For your own peace of mind, remove the manifold and look at the ports. The only thing different from stock is the thin plastic half walls are gone. I will try and locate a picture or two later.


----------



## Thebigzeus (Dec 2, 2018)

Blasirl said:


> For your own peace of mind, remove the manifold and look at the ports. The only thing different from stock is the thin plastic half walls are gone. I will try and locate a picture or two later.


Yeah, it really shouldn’t throw an overboost code or even require a tune update in my opinion.


----------



## stormtrooper15 (Nov 13, 2017)

Blasirl said:


> For your own peace of mind, remove the manifold and look at the ports. The only thing different from stock is the thin plastic half walls are gone. I will try and locate a picture or two later.


No need to look for pictures, I installed the manifold. It was ported by a Chevy employee.

Sent from my SM-G955U1 using Tapatalk


----------



## stormtrooper15 (Nov 13, 2017)

Thebigzeus said:


> Yeah, it really shouldn’t throw an overboost code or even require a tune update in my opinion.

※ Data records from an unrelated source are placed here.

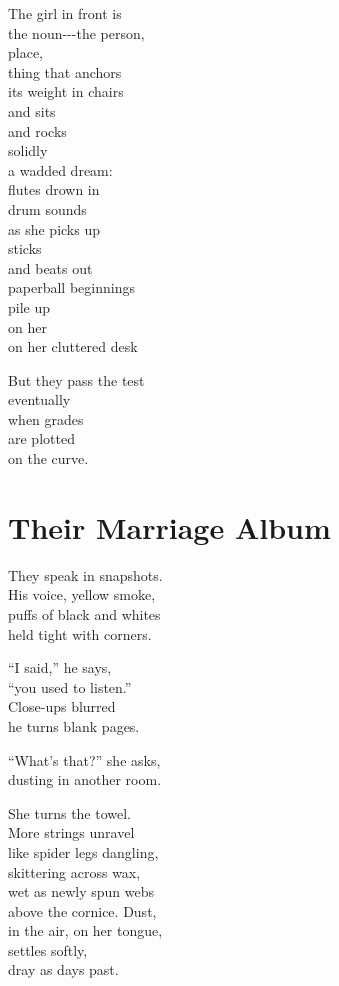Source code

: \documentclass[twoside,10pt]{book}
\begin{document}
The girl in front is\\
the noun-\/-\/-the person,\\
place,\\
thing that anchors\\
its weight in chairs\\
and sits\\
and rocks\\
solidly\\
a wadded dream:\\
flutes drown in\\
drum sounds\\
as she picks up\\
sticks\\
and beats out\\
paperball beginnings\\
pile up\\
on her\\
on her cluttered desk

But they pass the test\\
eventually\\
when grades\\
are plotted\\
on the curve.


\clearpage
\section{Their Marriage Album}

They speak in snapshots.\\
His voice, yellow smoke,\\
puffs of black and whites\\
held tight with corners.

``I said,'' he says,\\
``you used to listen.''\\
Close-ups blurred\\
he turns blank pages.

``What's that?'' she asks,\\
dusting in another room.

She turns the towel.\\
More strings unravel\\
like spider legs dangling,\\
skittering across wax,\\
wet as newly spun webs\\
above the cornice. Dust,\\
in the air, on her tongue,\\
settles softly,\\
dray as days past.
\end{document}
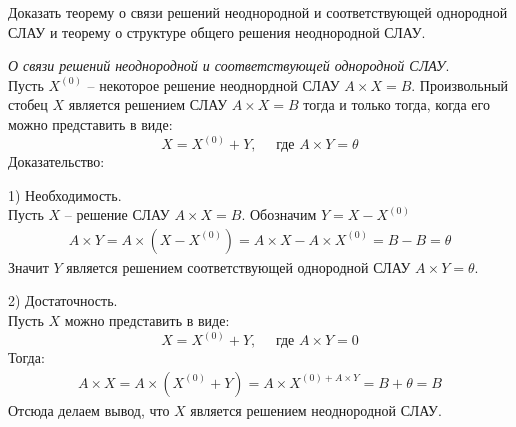 \begin{question}
  Доказать теорему о связи решений неоднородной и соответствующей однородной СЛАУ и теорему о структуре общего решения неоднородной СЛАУ.
\end{question} 
\begin{answer}
  \textit{О связи решений неоднородной и соответствующей однородной СЛАУ}. \\
  Пусть $X^{(0)}$ -- некоторое решение неоднордной СЛАУ $A \times X = B$. Произвольный стобец $X$ является решением СЛАУ $A \times X = B$ тогда и только тогда, когда его можно представить в виде:  \[
    X = X^{(0)} + Y, \quad \text{ где } A \times Y = \theta
  \] 
  Доказательство:

  1) Необходимость. \\
  Пусть $X$ -- решение СЛАУ $A \times X = B$. Обозначим $Y = X - X^{(0)}$
  \begin{gather*}
    A \times Y = A \times (X - X^{(0)}) = A \times X - A \times X^{(0)} = B - B = \theta
  \end{gather*}
  Значит $Y$ является решением соответствующей однородной СЛАУ  $A \times Y = \theta$.
  
  2) Достаточность. \\
  Пусть $X$ можно представить в виде:  \[
    X = X^{(0)} + Y, \quad \text{ где } A \times Y = 0
  \]
  Тогда:
  \begin{gather*}
  A \times X = A \times (X^{(0)} + Y) = A \times X^{(0) + A \times Y} = B + \theta = B
  \end{gather*}
  Отсюда делаем вывод, что $X$ является решением неоднородной СЛАУ.
\end{answer} 
\nobreakspace
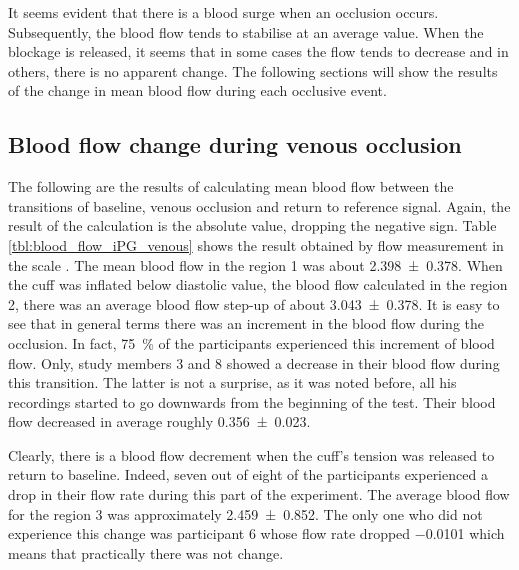 It seems evident that there is a blood surge when an occlusion occurs. Subsequently, the blood flow tends to stabilise at an average value. When the blockage is released, it seems that in some cases the flow tends to decrease and in others, there is no apparent change. The following sections will show the results of the change in mean blood flow during each occlusive event.


\subsection{Blood flow change during venous occlusion}
\label{sectio ban5.5.1}
The following are the results of calculating mean blood flow between the transitions of baseline, venous occlusion and return to reference signal. Again, the result of the calculation is the absolute value, dropping the negative sign. Table \ref{tbl:blood_flow_iPG_venous} shows the result obtained by flow measurement in the scale \si{\bfv}. The mean blood flow in the region 1 was about \SI{2.398(0378)}{\bfv}. When the cuff was inflated below diastolic value, the blood flow calculated in the region 2, there was an average blood flow step-up of about \SI{3.043(0378)}{\bfv}. It is easy to see that in general terms there was an increment in the blood flow during the occlusion. In fact, \SI{75}{\percent} of the participants experienced this increment of blood flow. Only, study members 3 and 8 showed a decrease in their blood flow during this transition. The latter is not a surprise, as it was noted before, all his recordings started to go downwards from the beginning of the test. Their blood flow decreased in average roughly \SI{0.356(0023)}{\bfv}.

Clearly, there is a blood flow decrement when the cuff's tension was released to return to baseline. Indeed, seven out of eight of the participants experienced a drop in their flow rate during this part of the experiment. The average blood flow for the region 3 was approximately \SI{2.459(0852)}{\bfv}. The only one who did not experience this change was participant 6 whose flow rate dropped \SI{-0.0101}{\bfv} which means that practically there was not change. 

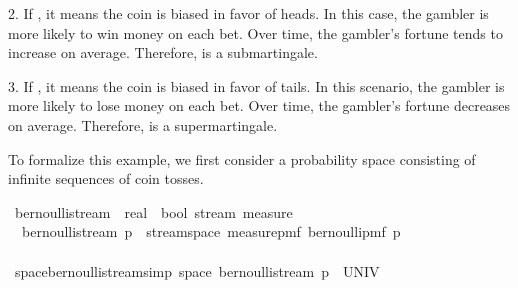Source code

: \begin{isabellebody}
\begin{isamarkuptext}
2. If  , it means the coin is biased in favor of heads. In this case, the gambler is more likely to win money on each bet. 
      Over time, the gambler’s fortune tends to increase on average. 
      Therefore,  is a submartingale.%
\end{isamarkuptext}\isamarkuptrue%
%
\begin{isamarkuptext}%
3. If  , it means the coin is biased in favor of tails. In this scenario, the gambler is more likely to lose money on each bet. 
      Over time, the gambler’s fortune decreases on average. 
      Therefore,  is a supermartingale.%
\end{isamarkuptext}\isamarkuptrue%
%
\begin{isamarkuptext}%
To formalize this example, we first consider a probability space consisting of infinite sequences of coin tosses.%
\end{isamarkuptext}\isamarkuptrue%
\isamarkupfalse%
\ bernoulli{\isacharunderscore}{\kern0pt}stream\ {\isacharcolon}{\kern0pt}{\isacharcolon}{\kern0pt}\ {\isachardoublequoteopen}real\ {\isasymRightarrow}\ {\isacharparenleft}{\kern0pt}bool\ stream{\isacharparenright}{\kern0pt}\ measure{\isachardoublequoteclose}\ \isanewline
\ \ {\isachardoublequoteopen}bernoulli{\isacharunderscore}{\kern0pt}stream\ p\ {\isacharequal}{\kern0pt}\ stream{\isacharunderscore}{\kern0pt}space\ {\isacharparenleft}{\kern0pt}measure{\isacharunderscore}{\kern0pt}pmf\ {\isacharparenleft}{\kern0pt}bernoulli{\isacharunderscore}{\kern0pt}pmf\ p{\isacharparenright}{\kern0pt}{\isacharparenright}{\kern0pt}{\isachardoublequoteclose}\isanewline
\ \ \ \ \ \ \ \ \ \ \ \ \ \ \ \ \ \ \ \ \ \ \ \ \ \ \ \ \ \ \ \ \ \ \isanewline
{}\isamarkupfalse%
\ space{\isacharunderscore}{\kern0pt}bernoulli{\isacharunderscore}{\kern0pt}stream{\isacharbrackleft}{\kern0pt}simp{\isacharbrackright}{\kern0pt}{\isacharcolon}{\kern0pt}\ {\isachardoublequoteopen}space\ {\isacharparenleft}{\kern0pt}bernoulli{\isacharunderscore}{\kern0pt}stream\ p{\isacharparenright}{\kern0pt}\ {\isacharequal}{\kern0pt}\ UNIV{\isachardoublequoteclose}%
\isadelimproof
\ %
\endisadelimproof

\end{isabellebody}
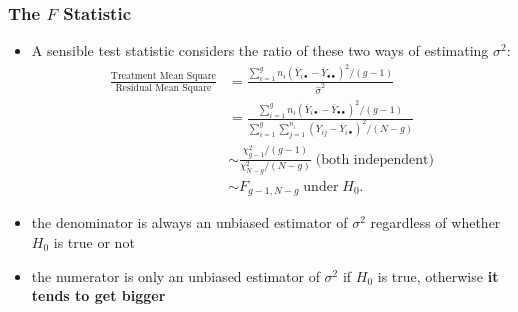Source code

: \documentclass[a4paper]{article}
\begin{document}
\subsubsection{The \( F \) Statistic}
\begin{itemize}
	\item A sensible test statistic considers the ratio of these two ways of estimating \( \sigma^2 \):
	\begin{align*}
	\frac{\text{Treatment Mean Square}}{\text{Residual Mean Square}} &= \frac{\sum_{i=1}^gn_i(\overline Y_{i\bullet}-\overline Y_{\bullet\bullet})^2/(g-1)}{\hat{\sigma}^2}\\
	& =  \frac{\sum_{i=1}^gn_i(\overline Y_{i\bullet}-\overline Y_{\bullet\bullet})^2/(g-1)}{\sum_{i=1}^g\sum_{j=1}^{n_i}(Y_{ij}-\overline Y_{i\bullet})^2/(N-g)}\\
	& \sim \frac{\chi^2_{g-1}/(g-1)}{\chi^2_{N-g}/(N-g)} \;\text{(both independent)}\\
	& \sim F_{g-1,N-g} \;\text{under}\;H_0.
	\end{align*}
	\item the denominator is always an unbiased estimator of \( \sigma^2 \) regardless of whether \( H_0 \) is true or not
	\item the numerator is only an unbiased estimator of \( \sigma^2 \) if \( H_0 \) is true, otherwise \textbf{it tends to get bigger}
\end{itemize}
\end{document}

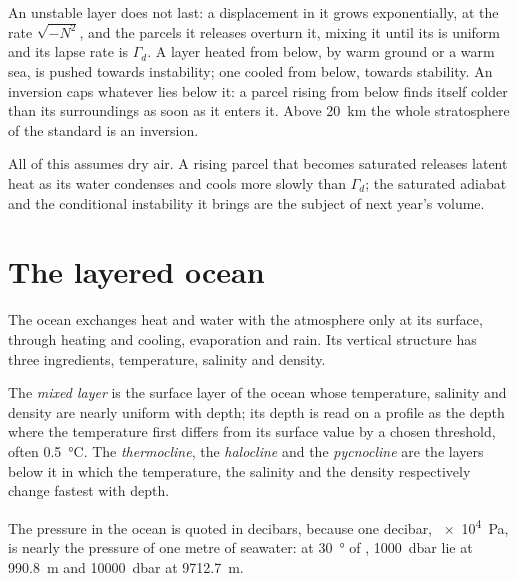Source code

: An unstable layer does not last: a displacement in it grows exponentially, at
the rate $\sqrt{-N^2}$, and the parcels it releases overturn it, mixing it until
its  is uniform and its lapse rate is $\Gamma_d$. A layer
heated from below, by warm ground or a warm sea, is pushed towards instability;
one cooled from below, towards stability. An inversion caps whatever lies below
it: a parcel rising from below finds itself colder than its surroundings as soon
as it enters it. Above \qty{20}{km} the whole stratosphere of the standard is an
inversion.

All of this assumes dry air. A rising parcel that becomes saturated releases
latent heat as its water condenses and cools more slowly than $\Gamma_d$; the
saturated adiabat and the conditional instability it brings are the subject of
next year's volume.

\section{The layered ocean}\label{sec:b1:fluid-envelopes-structure:ocean}

The ocean exchanges heat and water with the atmosphere only at its surface,
through heating and cooling, evaporation and rain. Its vertical structure has
three ingredients, temperature, salinity and density.

\begin{definition}\label{def:b1:fluid-envelopes-structure:ocean-layers}
The \emph{mixed layer} is the surface layer of the ocean
whose temperature, salinity and density are nearly uniform with depth; its
depth is read on a profile as the depth where the temperature first differs from
its surface value by a chosen threshold, often \qty{0.5}{\celsius}. The
\emph{thermocline}, the \emph{halocline} and
the \emph{pycnocline} are the layers below it in which the
temperature, the salinity and the density respectively change fastest with
depth.
\end{definition}

The pressure in the ocean is quoted in decibars, because one decibar,
\qty{e4}{Pa}, is nearly the pressure of one metre of seawater: at
\qty{30}{\degree} of , \qty{1000}{dbar} lie at \qty{990.8}{m} and
\qty{10000}{dbar} at \qty{9712.7}{m}.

The overboost code could very well be from the manifold. The ecm/ecu is reading a higher air flow rate than normal. Approximately 40% of the manifold runners "wall" has been removed. After seeing other posts here/there relating to ported manifolds some are tuned and some aren't. It is possible that it's an improperly updated tune from trifecta, but I'm doubting that simply because of their length of time in the aftermarket tuning world. Still a possibility though. I'm contemplating turning the tune off and running the car around the block to see what happens. Hopefully narrowing it down between the tune or the manifold. My only concern is that I've already done more driving than I prefer, simply because of running a data log for trifecta. I'd like to keep my motor in one piece vs blowing out gaskets and seals due to the overboost condition.

Sent from my SM-G955U1 using Tapatalk


----------



## Blasirl (Mar 31, 2015)

On the LUJ/LUV engine, indeed an adjustable length threaded rod is used between the WGA and the wastegate, but the factory attempts to prevent tampering by using some sort of locking compound on the threads. This isn't enough to stop a dedicated tinkerer, but we wholly recommend AGAINST modifying the length of this arm for the simple reason that it can cause the turbocharger to overspin which leads to either a failed turbocharger assembly, or a failed engine.

_LUJ/LUV WGA showing tamper-resistent compound on actuator arm adjustment_

Additionally, changing the WGA rod length will have no effect on the boost potential without corresponding tuning changes because the ECU will detect there's more boost than expected and simply respond by either commanding less BCS duty cycle, or closing the throttle.

This is an excerpt from this article:








Consistent Boost Levels on the 1.4T LUJ/LUV Engine


Control your Boost Turbocharged engines rely one of a few different methods of controlling the boost level. Most modern-day gasoline engines rely on a “wastegate”, while diesel engines generally rely on Variable Geometry Turbochargers (VGT). In both cases, boost pressure and airflow is the result...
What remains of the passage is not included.